Go through the records and report each line holding the string "cannot".
##############################
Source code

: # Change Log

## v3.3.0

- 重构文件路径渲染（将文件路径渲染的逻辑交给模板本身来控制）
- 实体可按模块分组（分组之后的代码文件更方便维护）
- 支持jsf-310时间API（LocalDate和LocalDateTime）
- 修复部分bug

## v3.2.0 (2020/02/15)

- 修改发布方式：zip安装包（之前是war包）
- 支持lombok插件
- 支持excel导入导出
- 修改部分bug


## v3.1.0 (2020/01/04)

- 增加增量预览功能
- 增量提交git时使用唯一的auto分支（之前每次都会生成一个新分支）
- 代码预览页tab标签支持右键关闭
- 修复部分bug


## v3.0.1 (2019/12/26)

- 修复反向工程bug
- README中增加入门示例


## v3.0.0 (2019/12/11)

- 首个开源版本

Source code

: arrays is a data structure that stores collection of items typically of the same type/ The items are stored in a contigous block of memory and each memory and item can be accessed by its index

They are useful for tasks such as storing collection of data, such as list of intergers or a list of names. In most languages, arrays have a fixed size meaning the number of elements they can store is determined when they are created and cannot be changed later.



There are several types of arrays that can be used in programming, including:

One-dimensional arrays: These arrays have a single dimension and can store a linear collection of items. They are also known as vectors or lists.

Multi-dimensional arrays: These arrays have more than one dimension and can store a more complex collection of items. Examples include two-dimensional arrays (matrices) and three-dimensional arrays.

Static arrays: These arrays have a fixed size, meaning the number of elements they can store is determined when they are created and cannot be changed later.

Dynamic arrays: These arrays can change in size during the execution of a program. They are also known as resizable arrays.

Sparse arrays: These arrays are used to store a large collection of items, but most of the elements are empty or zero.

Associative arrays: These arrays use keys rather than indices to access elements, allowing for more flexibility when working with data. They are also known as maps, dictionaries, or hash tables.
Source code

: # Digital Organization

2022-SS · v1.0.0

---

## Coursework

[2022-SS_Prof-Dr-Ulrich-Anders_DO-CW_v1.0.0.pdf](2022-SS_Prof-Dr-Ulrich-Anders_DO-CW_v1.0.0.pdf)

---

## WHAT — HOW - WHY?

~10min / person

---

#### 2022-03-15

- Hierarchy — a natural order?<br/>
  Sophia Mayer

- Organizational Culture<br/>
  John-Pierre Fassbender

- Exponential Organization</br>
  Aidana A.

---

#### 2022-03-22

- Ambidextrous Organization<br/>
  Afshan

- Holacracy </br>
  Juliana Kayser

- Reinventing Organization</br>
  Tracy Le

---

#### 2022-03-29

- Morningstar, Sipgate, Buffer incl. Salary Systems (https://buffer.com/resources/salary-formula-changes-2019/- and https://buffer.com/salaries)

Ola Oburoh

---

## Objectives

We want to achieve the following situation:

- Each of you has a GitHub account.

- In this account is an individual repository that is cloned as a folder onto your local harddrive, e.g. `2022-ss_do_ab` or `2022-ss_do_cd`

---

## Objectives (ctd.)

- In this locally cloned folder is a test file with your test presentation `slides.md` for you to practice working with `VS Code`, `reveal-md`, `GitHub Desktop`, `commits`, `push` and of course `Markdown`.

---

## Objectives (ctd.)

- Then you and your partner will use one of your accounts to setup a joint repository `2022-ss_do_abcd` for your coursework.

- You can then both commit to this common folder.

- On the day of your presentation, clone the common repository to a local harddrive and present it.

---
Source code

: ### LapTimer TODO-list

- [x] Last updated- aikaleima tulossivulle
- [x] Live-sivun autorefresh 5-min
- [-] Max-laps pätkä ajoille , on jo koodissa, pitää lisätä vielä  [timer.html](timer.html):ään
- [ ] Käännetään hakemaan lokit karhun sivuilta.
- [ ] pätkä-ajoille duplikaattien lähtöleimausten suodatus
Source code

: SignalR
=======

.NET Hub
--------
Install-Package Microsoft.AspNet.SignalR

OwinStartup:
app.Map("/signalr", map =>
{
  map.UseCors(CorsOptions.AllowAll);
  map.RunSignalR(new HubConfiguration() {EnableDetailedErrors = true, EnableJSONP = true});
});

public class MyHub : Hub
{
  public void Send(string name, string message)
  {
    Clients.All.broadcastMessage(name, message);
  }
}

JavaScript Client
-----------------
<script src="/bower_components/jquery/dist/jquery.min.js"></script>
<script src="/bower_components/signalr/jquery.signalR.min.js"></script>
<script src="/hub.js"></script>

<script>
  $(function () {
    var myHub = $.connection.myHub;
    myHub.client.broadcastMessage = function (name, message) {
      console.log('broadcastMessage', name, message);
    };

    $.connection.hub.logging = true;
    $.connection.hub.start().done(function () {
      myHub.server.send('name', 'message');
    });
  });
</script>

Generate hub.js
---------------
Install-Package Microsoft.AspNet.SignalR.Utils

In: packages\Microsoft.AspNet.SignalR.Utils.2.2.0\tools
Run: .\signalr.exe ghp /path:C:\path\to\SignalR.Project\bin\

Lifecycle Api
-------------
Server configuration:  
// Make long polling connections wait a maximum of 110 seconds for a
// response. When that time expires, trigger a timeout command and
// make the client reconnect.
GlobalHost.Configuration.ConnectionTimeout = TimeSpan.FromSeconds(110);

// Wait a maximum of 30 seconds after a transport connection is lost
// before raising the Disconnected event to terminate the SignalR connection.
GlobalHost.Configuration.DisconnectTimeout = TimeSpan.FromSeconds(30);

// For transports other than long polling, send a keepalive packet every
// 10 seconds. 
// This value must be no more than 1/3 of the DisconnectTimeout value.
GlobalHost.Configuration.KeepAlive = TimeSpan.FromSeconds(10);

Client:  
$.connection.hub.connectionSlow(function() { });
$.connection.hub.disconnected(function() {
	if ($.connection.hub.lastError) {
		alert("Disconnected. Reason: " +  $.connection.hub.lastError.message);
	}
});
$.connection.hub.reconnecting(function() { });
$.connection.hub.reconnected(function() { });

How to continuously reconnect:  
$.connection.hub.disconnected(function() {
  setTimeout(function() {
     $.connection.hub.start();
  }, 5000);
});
##############################
● Written solution:
They are useful for tasks such as storing collection of data, such as list of intergers or a list of names. In most languages, arrays have a fixed size meaning the number of elements they can store is determined when they are created and cannot be changed later.
Static arrays: These arrays have a fixed size, meaning the number of elements they can store is determined when they are created and cannot be changed later.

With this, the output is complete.